Material provided:
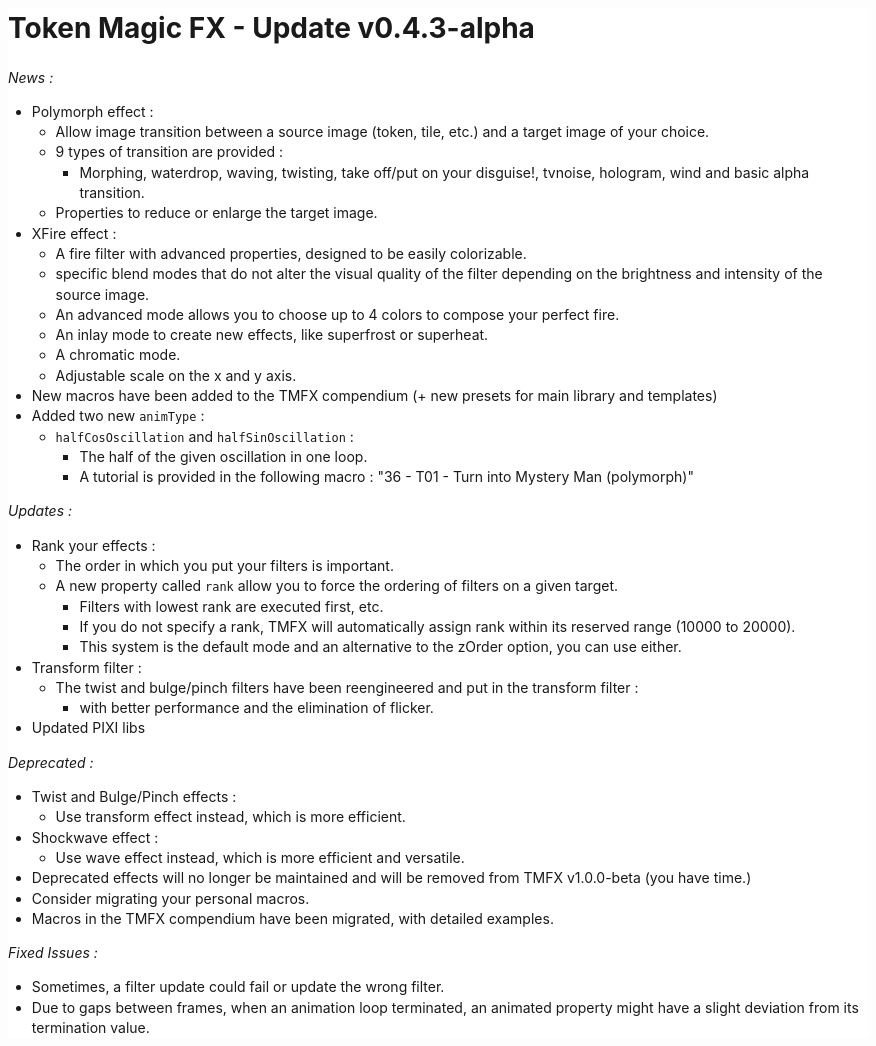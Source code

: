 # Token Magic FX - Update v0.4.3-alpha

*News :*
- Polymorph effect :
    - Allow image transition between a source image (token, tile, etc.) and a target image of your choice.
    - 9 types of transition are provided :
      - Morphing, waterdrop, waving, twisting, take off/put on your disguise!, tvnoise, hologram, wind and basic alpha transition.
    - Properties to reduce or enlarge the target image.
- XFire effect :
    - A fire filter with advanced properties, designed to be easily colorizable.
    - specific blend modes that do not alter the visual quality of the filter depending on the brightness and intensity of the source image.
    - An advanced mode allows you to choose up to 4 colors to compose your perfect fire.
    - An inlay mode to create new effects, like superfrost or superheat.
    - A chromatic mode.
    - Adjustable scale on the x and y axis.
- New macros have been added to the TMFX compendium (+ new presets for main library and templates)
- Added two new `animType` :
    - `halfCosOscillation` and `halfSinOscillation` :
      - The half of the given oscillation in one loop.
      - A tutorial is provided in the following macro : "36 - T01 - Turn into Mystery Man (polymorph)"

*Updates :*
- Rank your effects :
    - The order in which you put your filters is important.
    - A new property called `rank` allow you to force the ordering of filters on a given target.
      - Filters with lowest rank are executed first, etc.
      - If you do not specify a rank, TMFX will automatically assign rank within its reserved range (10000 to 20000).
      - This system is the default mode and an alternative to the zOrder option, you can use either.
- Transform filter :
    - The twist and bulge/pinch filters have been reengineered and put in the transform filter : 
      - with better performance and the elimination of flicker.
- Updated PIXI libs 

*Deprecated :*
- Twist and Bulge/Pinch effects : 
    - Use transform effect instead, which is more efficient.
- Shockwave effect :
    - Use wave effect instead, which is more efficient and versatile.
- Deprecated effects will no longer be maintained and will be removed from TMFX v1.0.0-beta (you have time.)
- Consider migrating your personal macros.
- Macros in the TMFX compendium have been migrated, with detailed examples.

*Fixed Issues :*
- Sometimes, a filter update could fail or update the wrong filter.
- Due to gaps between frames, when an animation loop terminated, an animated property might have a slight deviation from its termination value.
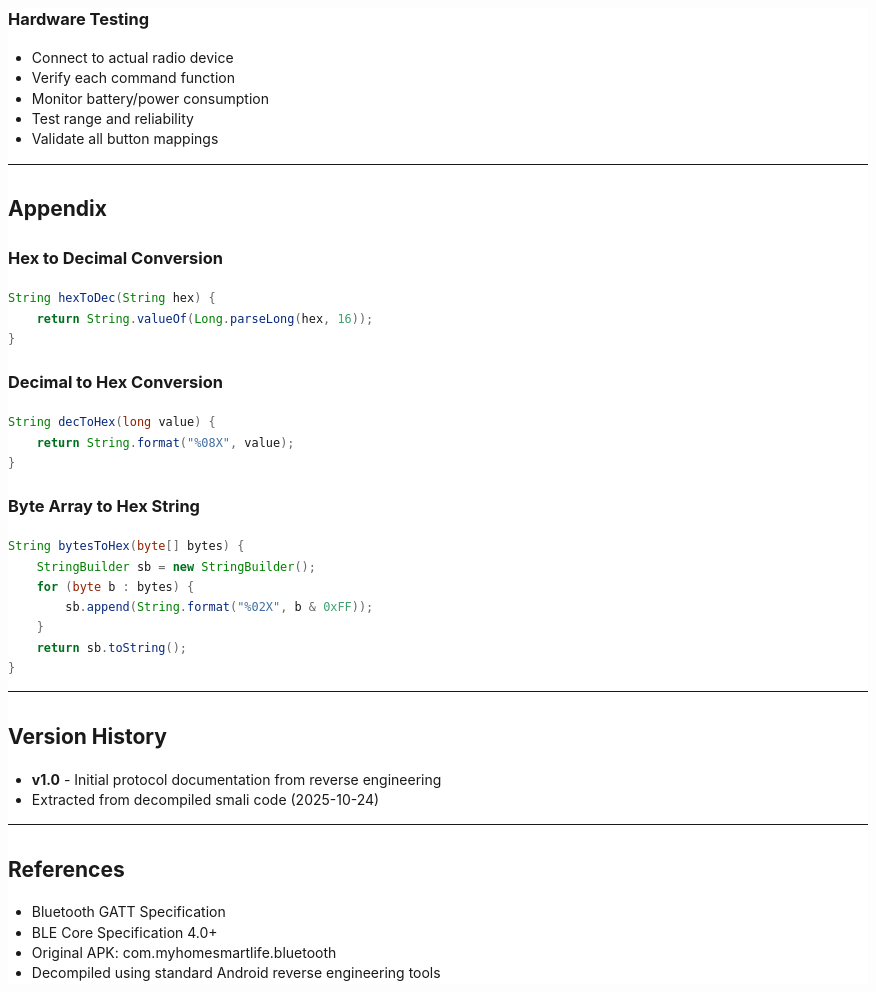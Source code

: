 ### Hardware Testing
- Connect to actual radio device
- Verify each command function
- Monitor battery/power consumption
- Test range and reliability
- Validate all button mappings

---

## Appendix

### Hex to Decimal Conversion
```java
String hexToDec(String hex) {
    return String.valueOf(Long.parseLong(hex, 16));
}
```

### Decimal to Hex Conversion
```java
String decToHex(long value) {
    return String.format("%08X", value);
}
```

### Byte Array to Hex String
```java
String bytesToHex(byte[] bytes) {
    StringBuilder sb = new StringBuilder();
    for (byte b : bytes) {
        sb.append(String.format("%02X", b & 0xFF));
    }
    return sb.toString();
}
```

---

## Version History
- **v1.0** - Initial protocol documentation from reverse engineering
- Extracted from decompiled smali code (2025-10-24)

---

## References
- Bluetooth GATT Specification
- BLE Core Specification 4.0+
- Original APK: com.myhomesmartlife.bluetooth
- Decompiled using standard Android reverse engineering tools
---
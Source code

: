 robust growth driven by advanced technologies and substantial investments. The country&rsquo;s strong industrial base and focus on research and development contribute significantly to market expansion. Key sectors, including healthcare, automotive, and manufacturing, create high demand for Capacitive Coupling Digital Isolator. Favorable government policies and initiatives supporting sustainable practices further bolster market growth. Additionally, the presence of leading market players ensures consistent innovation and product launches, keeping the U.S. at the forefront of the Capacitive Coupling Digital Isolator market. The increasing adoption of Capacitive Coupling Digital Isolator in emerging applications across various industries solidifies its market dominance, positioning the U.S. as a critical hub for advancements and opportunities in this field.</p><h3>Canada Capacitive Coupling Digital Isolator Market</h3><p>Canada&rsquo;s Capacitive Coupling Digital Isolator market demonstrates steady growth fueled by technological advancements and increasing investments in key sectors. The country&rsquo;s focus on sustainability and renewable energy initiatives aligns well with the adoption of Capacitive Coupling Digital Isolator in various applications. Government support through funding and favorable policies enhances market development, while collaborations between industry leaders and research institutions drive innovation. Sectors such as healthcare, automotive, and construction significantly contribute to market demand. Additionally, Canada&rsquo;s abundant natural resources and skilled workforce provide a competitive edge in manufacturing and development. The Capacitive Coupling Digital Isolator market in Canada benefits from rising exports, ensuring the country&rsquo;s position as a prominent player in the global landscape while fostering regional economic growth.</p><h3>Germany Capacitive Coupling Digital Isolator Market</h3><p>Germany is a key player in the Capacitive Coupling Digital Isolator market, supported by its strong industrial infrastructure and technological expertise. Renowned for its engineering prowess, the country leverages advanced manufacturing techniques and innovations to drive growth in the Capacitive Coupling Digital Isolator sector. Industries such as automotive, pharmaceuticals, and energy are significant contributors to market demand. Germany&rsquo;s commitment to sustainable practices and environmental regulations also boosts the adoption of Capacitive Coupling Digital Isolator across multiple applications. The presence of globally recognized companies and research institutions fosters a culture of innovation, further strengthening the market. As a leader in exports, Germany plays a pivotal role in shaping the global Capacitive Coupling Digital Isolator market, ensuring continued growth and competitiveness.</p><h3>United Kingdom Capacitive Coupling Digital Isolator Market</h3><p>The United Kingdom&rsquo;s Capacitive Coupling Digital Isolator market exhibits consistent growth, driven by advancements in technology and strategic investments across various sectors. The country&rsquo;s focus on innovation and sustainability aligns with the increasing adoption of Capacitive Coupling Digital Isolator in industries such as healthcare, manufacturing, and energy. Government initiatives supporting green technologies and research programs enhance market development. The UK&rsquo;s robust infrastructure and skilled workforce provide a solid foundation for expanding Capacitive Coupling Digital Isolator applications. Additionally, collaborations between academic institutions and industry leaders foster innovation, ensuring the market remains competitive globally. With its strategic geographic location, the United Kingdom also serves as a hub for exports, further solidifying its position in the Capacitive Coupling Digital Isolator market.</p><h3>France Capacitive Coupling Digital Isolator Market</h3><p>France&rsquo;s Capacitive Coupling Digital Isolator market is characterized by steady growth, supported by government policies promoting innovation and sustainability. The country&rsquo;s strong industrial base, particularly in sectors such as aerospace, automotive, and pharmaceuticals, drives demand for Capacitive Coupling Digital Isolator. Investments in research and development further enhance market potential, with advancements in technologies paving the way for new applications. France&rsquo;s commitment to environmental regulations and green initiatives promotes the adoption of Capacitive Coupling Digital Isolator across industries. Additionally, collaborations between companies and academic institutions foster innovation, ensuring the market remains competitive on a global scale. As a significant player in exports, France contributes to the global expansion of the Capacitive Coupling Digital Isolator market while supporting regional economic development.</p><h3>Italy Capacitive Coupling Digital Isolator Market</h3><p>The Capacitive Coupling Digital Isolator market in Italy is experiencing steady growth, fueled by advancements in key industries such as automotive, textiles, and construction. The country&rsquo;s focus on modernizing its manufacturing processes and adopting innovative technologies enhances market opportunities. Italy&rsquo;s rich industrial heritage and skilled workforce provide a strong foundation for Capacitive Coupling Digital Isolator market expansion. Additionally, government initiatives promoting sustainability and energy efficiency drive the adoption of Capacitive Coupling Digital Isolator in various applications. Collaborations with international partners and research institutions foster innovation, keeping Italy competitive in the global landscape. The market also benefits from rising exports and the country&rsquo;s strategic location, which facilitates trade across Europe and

What to do:
Beginning at the line with "- The twist" and stopping after the line with "- Shockwave effect", please write out every line of the data above exactly and nothing else.

Exercise answer:
    - The twist and bulge/pinch filters have been reengineered and put in the transform filter : 
      - with better performance and the elimination of flicker.
- Updated PIXI libs 

*Deprecated :*
- Twist and Bulge/Pinch effects : 
    - Use transform effect instead, which is more efficient.
- Shockwave effect :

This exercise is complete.